### YOUR GOAL
For the string "token", find every matching line in the records and copy it.

Recorded data:
*-*-*
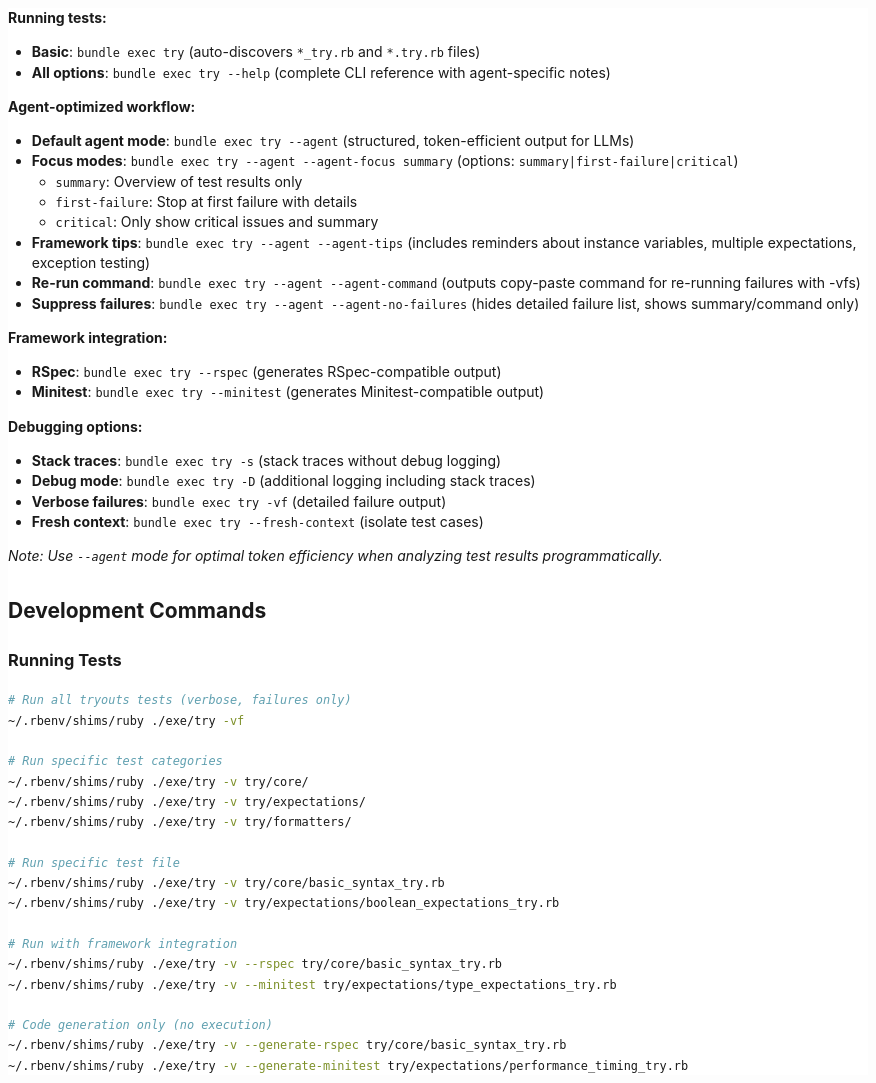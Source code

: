 **Running tests:**
- **Basic**: `bundle exec try` (auto-discovers `*_try.rb` and `*.try.rb` files)
- **All options**: `bundle exec try --help` (complete CLI reference with agent-specific notes)

**Agent-optimized workflow:**
- **Default agent mode**: `bundle exec try --agent` (structured, token-efficient output for LLMs)
- **Focus modes**: `bundle exec try --agent --agent-focus summary` (options: `summary|first-failure|critical`)
  - `summary`: Overview of test results only
  - `first-failure`: Stop at first failure with details
  - `critical`: Only show critical issues and summary
- **Framework tips**: `bundle exec try --agent --agent-tips` (includes reminders about instance variables, multiple expectations, exception testing)
- **Re-run command**: `bundle exec try --agent --agent-command` (outputs copy-paste command for re-running failures with -vfs)
- **Suppress failures**: `bundle exec try --agent --agent-no-failures` (hides detailed failure list, shows summary/command only)

**Framework integration:**
- **RSpec**: `bundle exec try --rspec` (generates RSpec-compatible output)
- **Minitest**: `bundle exec try --minitest` (generates Minitest-compatible output)

**Debugging options:**
- **Stack traces**: `bundle exec try -s` (stack traces without debug logging)
- **Debug mode**: `bundle exec try -D` (additional logging including stack traces)
- **Verbose failures**: `bundle exec try -vf` (detailed failure output)
- **Fresh context**: `bundle exec try --fresh-context` (isolate test cases)

*Note: Use `--agent` mode for optimal token efficiency when analyzing test results programmatically.*


## Development Commands

### Running Tests
```bash
# Run all tryouts tests (verbose, failures only)
~/.rbenv/shims/ruby ./exe/try -vf

# Run specific test categories
~/.rbenv/shims/ruby ./exe/try -v try/core/
~/.rbenv/shims/ruby ./exe/try -v try/expectations/
~/.rbenv/shims/ruby ./exe/try -v try/formatters/

# Run specific test file
~/.rbenv/shims/ruby ./exe/try -v try/core/basic_syntax_try.rb
~/.rbenv/shims/ruby ./exe/try -v try/expectations/boolean_expectations_try.rb

# Run with framework integration
~/.rbenv/shims/ruby ./exe/try -v --rspec try/core/basic_syntax_try.rb
~/.rbenv/shims/ruby ./exe/try -v --minitest try/expectations/type_expectations_try.rb

# Code generation only (no execution)
~/.rbenv/shims/ruby ./exe/try -v --generate-rspec try/core/basic_syntax_try.rb
~/.rbenv/shims/ruby ./exe/try -v --generate-minitest try/expectations/performance_timing_try.rb
```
*-*-*
### RESULT
- **Default agent mode**: `bundle exec try --agent` (structured, token-efficient output for LLMs)
*Note: Use `--agent` mode for optimal token efficiency when analyzing test results programmatically.*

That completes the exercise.